Sarah Berg has been named director of the university’s Office of Prevention Services and Rape Crisis Center. She will coordinate advocacy services for survivors of sexual assault, relationship violence and stalking; conduct outreach and education to promote a healthy campus environment; and serve as a liaison to student organizations. Before joining Brandeis, Berg was deputy Title IX director of prevention, training and outreach at the University of Colorado Denver.

In a double-overtime heartbreaker, the men’s soccer team lost 3-2 to 11-time national champion Messiah College in the NCAA Division III Tournament semifinals. It was the Brandeis squad’s second consecutive Final Four appearance. Messiah went on to win the championship.

Muhammad Xhemali has joined the university’s Multifaith Chaplaincy as Muslim chaplain. He comes to Brandeis with experience in university settings and at the Worcester Islamic Center. He also has a background in prison chaplaincy. As part of his role, he will serve as adviser to the Brandeis Muslim Student Association, assisting with programs and events.

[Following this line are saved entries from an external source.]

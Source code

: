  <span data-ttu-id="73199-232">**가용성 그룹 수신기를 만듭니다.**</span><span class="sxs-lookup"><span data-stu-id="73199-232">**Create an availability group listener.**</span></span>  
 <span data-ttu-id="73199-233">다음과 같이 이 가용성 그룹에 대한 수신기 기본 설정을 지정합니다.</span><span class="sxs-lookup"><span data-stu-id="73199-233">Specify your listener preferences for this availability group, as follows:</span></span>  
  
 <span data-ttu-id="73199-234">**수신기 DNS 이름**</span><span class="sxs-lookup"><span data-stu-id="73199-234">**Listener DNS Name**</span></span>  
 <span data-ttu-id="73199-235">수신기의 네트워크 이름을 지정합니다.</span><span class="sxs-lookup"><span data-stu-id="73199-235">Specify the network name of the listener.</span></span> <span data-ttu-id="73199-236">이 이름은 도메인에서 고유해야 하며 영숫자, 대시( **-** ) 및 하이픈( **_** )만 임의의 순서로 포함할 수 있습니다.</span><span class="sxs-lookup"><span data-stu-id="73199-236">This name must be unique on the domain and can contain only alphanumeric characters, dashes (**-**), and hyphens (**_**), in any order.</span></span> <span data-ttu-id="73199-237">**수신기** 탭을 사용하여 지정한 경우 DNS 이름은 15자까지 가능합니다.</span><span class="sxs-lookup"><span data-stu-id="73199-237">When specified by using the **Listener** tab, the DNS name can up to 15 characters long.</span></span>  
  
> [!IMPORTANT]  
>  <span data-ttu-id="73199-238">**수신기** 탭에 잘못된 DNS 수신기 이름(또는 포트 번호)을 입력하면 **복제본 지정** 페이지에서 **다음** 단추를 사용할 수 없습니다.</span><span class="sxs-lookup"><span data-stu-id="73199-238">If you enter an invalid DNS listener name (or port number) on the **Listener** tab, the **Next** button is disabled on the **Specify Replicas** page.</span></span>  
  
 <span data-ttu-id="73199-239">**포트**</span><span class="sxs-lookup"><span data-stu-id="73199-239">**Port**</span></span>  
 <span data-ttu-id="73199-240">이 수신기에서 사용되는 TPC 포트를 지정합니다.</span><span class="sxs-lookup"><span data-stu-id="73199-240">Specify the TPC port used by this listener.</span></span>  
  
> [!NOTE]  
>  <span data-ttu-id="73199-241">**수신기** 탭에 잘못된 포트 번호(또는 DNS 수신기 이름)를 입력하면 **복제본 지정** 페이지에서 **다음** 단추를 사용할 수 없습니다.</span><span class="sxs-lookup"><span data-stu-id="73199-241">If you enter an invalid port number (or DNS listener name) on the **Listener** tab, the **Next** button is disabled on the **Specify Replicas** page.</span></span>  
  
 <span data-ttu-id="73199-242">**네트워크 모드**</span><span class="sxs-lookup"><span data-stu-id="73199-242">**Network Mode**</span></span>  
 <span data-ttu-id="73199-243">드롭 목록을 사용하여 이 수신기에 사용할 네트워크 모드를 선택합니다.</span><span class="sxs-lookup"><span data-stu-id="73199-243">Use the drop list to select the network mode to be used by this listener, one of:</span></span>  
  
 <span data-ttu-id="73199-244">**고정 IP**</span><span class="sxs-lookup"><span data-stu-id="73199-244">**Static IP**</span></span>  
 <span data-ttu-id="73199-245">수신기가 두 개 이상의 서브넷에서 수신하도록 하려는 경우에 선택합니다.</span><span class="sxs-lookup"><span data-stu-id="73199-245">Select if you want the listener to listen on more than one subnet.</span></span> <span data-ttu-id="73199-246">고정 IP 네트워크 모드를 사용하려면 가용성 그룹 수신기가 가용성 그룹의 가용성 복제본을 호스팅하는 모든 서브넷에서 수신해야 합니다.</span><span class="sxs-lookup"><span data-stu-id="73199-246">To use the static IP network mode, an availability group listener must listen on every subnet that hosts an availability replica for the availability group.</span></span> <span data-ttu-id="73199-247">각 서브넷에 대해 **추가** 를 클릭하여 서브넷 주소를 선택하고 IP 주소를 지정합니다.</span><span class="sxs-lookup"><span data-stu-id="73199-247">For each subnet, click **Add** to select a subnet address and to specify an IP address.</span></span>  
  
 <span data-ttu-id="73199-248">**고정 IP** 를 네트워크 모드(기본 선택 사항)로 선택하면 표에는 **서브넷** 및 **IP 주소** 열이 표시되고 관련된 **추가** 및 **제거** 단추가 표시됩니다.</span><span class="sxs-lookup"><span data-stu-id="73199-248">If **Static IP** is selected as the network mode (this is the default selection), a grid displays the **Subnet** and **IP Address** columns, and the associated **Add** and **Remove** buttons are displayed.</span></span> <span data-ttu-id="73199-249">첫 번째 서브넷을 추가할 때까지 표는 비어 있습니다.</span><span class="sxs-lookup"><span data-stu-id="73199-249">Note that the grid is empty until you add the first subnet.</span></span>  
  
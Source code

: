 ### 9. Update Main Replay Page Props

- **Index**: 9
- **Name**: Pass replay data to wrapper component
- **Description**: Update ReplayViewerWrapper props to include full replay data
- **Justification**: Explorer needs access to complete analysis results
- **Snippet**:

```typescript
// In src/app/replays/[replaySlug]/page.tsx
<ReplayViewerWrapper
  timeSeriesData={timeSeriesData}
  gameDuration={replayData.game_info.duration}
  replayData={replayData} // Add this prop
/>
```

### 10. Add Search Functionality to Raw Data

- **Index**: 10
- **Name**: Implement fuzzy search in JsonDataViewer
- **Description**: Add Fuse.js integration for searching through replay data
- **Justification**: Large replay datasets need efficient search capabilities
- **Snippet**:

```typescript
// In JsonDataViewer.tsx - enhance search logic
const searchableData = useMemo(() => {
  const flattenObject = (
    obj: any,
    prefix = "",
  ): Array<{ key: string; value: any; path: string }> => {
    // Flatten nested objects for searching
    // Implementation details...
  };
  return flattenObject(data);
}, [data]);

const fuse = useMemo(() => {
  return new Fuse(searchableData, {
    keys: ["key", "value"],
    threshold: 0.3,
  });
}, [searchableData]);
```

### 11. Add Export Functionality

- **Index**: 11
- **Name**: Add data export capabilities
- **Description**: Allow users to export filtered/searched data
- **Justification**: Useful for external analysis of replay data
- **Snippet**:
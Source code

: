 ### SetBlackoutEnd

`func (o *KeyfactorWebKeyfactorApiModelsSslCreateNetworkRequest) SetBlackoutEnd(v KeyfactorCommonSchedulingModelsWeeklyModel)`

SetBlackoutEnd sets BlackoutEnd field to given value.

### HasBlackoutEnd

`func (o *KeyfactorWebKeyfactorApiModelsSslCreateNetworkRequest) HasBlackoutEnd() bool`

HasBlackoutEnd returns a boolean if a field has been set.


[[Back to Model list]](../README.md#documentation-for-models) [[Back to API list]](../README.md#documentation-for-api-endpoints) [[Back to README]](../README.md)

Five faculty members have received Mandel Faculty Grants in the Humanities, ranging from $5,000 to $10,000, in support of projects focused on the humanities or the humanistic social sciences. Joel Christensen ’01, MA’01, associate professor of classical studies, was awarded a grant for his project “The Many-Minded Man: The ‘Odyssey,’ Psychology and the Therapy of Epic”; Clémentine Fauré-Bellaïche, assistant professor of French and Francophone studies, for “A ‘Protestant Air’ — André Gide, Jean-Paul Sartre, Roland Barthes and the Religion of Literary Modernism”; Laura Jockusch, the Albert Abramson Assistant Professor of Holocaust Studies, for “The Trials of Stella Goldschlag: Nazi Victim, Holocaust Survivor and War Criminal”; Hannah Weiss Muller, assistant professor of history, for “Alien Invasions and Revolutionary Contagion: The Aliens Acts, the 1790s and the Changing Contours of Citizenship”; and Carina Ray, associate professor of African and Afro-American studies, for “Talk of Freedom: An Oral History of Cuban Participation in African Liberation Struggles.”